(Stored items from a collection)
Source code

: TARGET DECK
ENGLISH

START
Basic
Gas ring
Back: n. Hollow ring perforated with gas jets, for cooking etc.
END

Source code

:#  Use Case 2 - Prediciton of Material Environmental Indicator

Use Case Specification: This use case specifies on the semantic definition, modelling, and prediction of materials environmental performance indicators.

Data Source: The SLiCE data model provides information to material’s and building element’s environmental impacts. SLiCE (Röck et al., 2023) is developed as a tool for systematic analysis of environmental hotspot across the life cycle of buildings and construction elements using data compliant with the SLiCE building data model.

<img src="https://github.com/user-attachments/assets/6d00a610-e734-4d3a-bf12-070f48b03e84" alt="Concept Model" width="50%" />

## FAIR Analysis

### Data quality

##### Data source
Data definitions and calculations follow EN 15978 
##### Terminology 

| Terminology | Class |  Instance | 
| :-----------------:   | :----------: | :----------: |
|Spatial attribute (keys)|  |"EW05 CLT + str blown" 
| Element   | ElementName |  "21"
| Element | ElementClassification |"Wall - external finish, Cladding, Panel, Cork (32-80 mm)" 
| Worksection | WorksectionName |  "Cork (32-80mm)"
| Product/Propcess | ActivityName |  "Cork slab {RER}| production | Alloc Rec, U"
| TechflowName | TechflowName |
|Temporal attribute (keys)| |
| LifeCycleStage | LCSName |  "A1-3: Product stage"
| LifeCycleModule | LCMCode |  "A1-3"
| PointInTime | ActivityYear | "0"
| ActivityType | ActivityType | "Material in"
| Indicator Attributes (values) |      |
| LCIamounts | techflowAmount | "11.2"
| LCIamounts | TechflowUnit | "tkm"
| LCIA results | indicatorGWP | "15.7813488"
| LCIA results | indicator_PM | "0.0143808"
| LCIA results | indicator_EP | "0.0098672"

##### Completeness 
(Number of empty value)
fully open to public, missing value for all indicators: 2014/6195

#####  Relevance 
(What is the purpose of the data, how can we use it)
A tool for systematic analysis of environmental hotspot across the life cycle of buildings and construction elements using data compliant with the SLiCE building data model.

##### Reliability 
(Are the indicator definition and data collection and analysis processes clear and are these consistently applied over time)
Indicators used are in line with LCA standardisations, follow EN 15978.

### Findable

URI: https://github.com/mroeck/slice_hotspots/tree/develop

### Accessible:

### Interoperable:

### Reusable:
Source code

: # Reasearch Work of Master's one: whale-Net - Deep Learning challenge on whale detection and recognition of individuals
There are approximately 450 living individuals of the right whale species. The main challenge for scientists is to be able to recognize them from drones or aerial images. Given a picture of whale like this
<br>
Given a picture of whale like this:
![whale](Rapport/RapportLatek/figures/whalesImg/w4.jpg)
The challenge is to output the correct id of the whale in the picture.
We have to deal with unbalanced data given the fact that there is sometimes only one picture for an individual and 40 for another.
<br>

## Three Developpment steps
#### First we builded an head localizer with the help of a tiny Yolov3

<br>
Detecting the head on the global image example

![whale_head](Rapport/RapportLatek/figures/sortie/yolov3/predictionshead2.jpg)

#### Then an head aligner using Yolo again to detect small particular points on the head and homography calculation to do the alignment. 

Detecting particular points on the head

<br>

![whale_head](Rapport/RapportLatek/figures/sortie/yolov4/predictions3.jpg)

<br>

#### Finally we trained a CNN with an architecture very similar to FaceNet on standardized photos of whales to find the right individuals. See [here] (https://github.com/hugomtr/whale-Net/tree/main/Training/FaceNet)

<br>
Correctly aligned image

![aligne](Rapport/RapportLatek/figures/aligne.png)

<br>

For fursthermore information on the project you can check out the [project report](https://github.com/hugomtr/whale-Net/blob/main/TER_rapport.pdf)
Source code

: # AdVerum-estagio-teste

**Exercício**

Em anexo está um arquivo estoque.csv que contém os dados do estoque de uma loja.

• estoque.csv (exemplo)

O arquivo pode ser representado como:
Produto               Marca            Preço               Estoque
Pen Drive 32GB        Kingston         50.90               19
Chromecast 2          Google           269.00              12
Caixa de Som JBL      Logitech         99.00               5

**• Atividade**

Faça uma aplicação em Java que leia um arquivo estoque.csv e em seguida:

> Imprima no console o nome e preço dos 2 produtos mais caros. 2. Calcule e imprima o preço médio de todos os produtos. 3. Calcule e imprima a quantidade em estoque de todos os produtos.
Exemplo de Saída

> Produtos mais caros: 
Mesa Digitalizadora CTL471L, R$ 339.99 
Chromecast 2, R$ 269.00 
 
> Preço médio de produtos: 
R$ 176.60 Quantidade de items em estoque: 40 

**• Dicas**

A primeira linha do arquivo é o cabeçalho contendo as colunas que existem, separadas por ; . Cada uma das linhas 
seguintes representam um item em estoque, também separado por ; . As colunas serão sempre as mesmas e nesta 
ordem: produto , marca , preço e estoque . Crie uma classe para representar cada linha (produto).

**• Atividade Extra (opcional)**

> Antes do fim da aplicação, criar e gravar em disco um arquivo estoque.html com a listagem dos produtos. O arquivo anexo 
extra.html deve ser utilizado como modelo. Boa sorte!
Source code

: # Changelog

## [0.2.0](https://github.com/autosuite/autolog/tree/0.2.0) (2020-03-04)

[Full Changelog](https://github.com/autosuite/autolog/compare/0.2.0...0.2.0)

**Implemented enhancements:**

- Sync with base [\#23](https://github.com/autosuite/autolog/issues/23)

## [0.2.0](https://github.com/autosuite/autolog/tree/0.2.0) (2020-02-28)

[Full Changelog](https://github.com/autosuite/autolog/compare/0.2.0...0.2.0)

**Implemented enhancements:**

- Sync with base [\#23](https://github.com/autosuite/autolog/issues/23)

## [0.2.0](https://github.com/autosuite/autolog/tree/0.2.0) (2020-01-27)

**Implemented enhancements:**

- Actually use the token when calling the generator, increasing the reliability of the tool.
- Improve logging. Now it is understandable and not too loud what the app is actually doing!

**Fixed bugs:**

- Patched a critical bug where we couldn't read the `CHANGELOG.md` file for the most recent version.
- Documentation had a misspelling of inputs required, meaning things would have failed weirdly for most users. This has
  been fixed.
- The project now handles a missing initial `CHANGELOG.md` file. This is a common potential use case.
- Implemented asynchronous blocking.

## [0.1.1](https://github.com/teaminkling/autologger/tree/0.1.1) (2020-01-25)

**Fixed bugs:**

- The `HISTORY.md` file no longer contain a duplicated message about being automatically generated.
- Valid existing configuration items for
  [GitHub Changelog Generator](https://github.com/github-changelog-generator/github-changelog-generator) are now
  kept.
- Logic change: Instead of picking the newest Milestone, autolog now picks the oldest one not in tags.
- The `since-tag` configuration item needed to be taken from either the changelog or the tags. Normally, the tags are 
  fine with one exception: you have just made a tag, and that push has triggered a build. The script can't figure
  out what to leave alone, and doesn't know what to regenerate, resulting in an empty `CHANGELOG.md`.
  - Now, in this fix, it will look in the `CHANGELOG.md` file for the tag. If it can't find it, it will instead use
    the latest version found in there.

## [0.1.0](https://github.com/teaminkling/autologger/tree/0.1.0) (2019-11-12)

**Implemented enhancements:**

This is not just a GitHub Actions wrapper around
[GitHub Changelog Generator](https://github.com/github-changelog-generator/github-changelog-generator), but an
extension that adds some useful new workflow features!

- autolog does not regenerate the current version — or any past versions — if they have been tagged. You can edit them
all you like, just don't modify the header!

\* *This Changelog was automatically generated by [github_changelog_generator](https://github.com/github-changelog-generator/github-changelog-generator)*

• **Exercise**
Each entry should be duplicated exactly as it was given.

• **Written solution**
Source code

: TARGET DECK
ENGLISH

START
Basic
Gas ring
Back: n. Hollow ring perforated with gas jets, for cooking etc.
END

Source code

:#  Use Case 2 - Prediciton of Material Environmental Indicator

Use Case Specification: This use case specifies on the semantic definition, modelling, and prediction of materials environmental performance indicators.

Data Source: The SLiCE data model provides information to material’s and building element’s environmental impacts. SLiCE (Röck et al., 2023) is developed as a tool for systematic analysis of environmental hotspot across the life cycle of buildings and construction elements using data compliant with the SLiCE building data model.

<img src="https://github.com/user-attachments/assets/6d00a610-e734-4d3a-bf12-070f48b03e84" alt="Concept Model" width="50%" />

## FAIR Analysis

### Data quality

##### Data source
Data definitions and calculations follow EN 15978 
##### Terminology 

| Terminology | Class |  Instance | 
| :-----------------:   | :----------: | :----------: |
|Spatial attribute (keys)|  |"EW05 CLT + str blown" 
| Element   | ElementName |  "21"
| Element | ElementClassification |"Wall - external finish, Cladding, Panel, Cork (32-80 mm)" 
| Worksection | WorksectionName |  "Cork (32-80mm)"
| Product/Propcess | ActivityName |  "Cork slab {RER}| production | Alloc Rec, U"
| TechflowName | TechflowName |
|Temporal attribute (keys)| |
| LifeCycleStage | LCSName |  "A1-3: Product stage"
| LifeCycleModule | LCMCode |  "A1-3"
| PointInTime | ActivityYear | "0"
| ActivityType | ActivityType | "Material in"
| Indicator Attributes (values) |      |
| LCIamounts | techflowAmount | "11.2"
| LCIamounts | TechflowUnit | "tkm"
| LCIA results | indicatorGWP | "15.7813488"
| LCIA results | indicator_PM | "0.0143808"
| LCIA results | indicator_EP | "0.0098672"

##### Completeness 
(Number of empty value)
fully open to public, missing value for all indicators: 2014/6195

#####  Relevance 
(What is the purpose of the data, how can we use it)
A tool for systematic analysis of environmental hotspot across the life cycle of buildings and construction elements using data compliant with the SLiCE building data model.

##### Reliability 
(Are the indicator definition and data collection and analysis processes clear and are these consistently applied over time)
Indicators used are in line with LCA standardisations, follow EN 15978.

### Findable

URI: https://github.com/mroeck/slice_hotspots/tree/develop

### Accessible:

### Interoperable:

### Reusable:
Source code

: # Reasearch Work of Master's one: whale-Net - Deep Learning challenge on whale detection and recognition of individuals
There are approximately 450 living individuals of the right whale species. The main challenge for scientists is to be able to recognize them from drones or aerial images. Given a picture of whale like this
<br>
Given a picture of whale like this:
![whale](Rapport/RapportLatek/figures/whalesImg/w4.jpg)
The challenge is to output the correct id of the whale in the picture.
We have to deal with unbalanced data given the fact that there is sometimes only one picture for an individual and 40 for another.
<br>

## Three Developpment steps
#### First we builded an head localizer with the help of a tiny Yolov3

<br>
Detecting the head on the global image example

![whale_head](Rapport/RapportLatek/figures/sortie/yolov3/predictionshead2.jpg)

#### Then an head aligner using Yolo again to detect small particular points on the head and homography calculation to do the alignment. 

Detecting particular points on the head

<br>

![whale_head](Rapport/RapportLatek/figures/sortie/yolov4/predictions3.jpg)

<br>

#### Finally we trained a CNN with an architecture very similar to FaceNet on standardized photos of whales to find the right individuals. See [here] (https://github.com/hugomtr/whale-Net/tree/main/Training/FaceNet)

<br>
Correctly aligned image

![aligne](Rapport/RapportLatek/figures/aligne.png)

<br>

For fursthermore information on the project you can check out the [project report](https://github.com/hugomtr/whale-Net/blob/main/TER_rapport.pdf)
Source code

: # AdVerum-estagio-teste

**Exercício**

Em anexo está um arquivo estoque.csv que contém os dados do estoque de uma loja.

• estoque.csv (exemplo)

O arquivo pode ser representado como:
Produto               Marca            Preço               Estoque
Pen Drive 32GB        Kingston         50.90               19
Chromecast 2          Google           269.00              12
Caixa de Som JBL      Logitech         99.00               5

**• Atividade**

Faça uma aplicação em Java que leia um arquivo estoque.csv e em seguida:

> Imprima no console o nome e preço dos 2 produtos mais caros. 2. Calcule e imprima o preço médio de todos os produtos. 3. Calcule e imprima a quantidade em estoque de todos os produtos.
Exemplo de Saída

> Produtos mais caros: 
Mesa Digitalizadora CTL471L, R$ 339.99 
Chromecast 2, R$ 269.00 
 
> Preço médio de produtos: 
R$ 176.60 Quantidade de items em estoque: 40 

**• Dicas**

A primeira linha do arquivo é o cabeçalho contendo as colunas que existem, separadas por ; . Cada uma das linhas 
seguintes representam um item em estoque, também separado por ; . As colunas serão sempre as mesmas e nesta 
ordem: produto , marca , preço e estoque . Crie uma classe para representar cada linha (produto).

**• Atividade Extra (opcional)**

> Antes do fim da aplicação, criar e gravar em disco um arquivo estoque.html com a listagem dos produtos. O arquivo anexo 
extra.html deve ser utilizado como modelo. Boa sorte!
Source code

: # Changelog

## [0.2.0](https://github.com/autosuite/autolog/tree/0.2.0) (2020-03-04)

[Full Changelog](https://github.com/autosuite/autolog/compare/0.2.0...0.2.0)

**Implemented enhancements:**

- Sync with base [\#23](https://github.com/autosuite/autolog/issues/23)

## [0.2.0](https://github.com/autosuite/autolog/tree/0.2.0) (2020-02-28)

[Full Changelog](https://github.com/autosuite/autolog/compare/0.2.0...0.2.0)

**Implemented enhancements:**

- Sync with base [\#23](https://github.com/autosuite/autolog/issues/23)

## [0.2.0](https://github.com/autosuite/autolog/tree/0.2.0) (2020-01-27)

**Implemented enhancements:**

- Actually use the token when calling the generator, increasing the reliability of the tool.
- Improve logging. Now it is understandable and not too loud what the app is actually doing!

**Fixed bugs:**

- Patched a critical bug where we couldn't read the `CHANGELOG.md` file for the most recent version.
- Documentation had a misspelling of inputs required, meaning things would have failed weirdly for most users. This has
  been fixed.
- The project now handles a missing initial `CHANGELOG.md` file. This is a common potential use case.
- Implemented asynchronous blocking.

## [0.1.1](https://github.com/teaminkling/autologger/tree/0.1.1) (2020-01-25)

**Fixed bugs:**

- The `HISTORY.md` file no longer contain a duplicated message about being automatically generated.
- Valid existing configuration items for
  [GitHub Changelog Generator](https://github.com/github-changelog-generator/github-changelog-generator) are now
  kept.
- Logic change: Instead of picking the newest Milestone, autolog now picks the oldest one not in tags.
- The `since-tag` configuration item needed to be taken from either the changelog or the tags. Normally, the tags are 
  fine with one exception: you have just made a tag, and that push has triggered a build. The script can't figure
  out what to leave alone, and doesn't know what to regenerate, resulting in an empty `CHANGELOG.md`.
  - Now, in this fix, it will look in the `CHANGELOG.md` file for the tag. If it can't find it, it will instead use
    the latest version found in there.

## [0.1.0](https://github.com/teaminkling/autologger/tree/0.1.0) (2019-11-12)

**Implemented enhancements:**

This is not just a GitHub Actions wrapper around
[GitHub Changelog Generator](https://github.com/github-changelog-generator/github-changelog-generator), but an
extension that adds some useful new workflow features!

- autolog does not regenerate the current version — or any past versions — if they have been tagged. You can edit them
all you like, just don't modify the header!

\* *This Changelog was automatically generated by [github_changelog_generator](https://github.com/github-changelog-generator/github-changelog-generator)*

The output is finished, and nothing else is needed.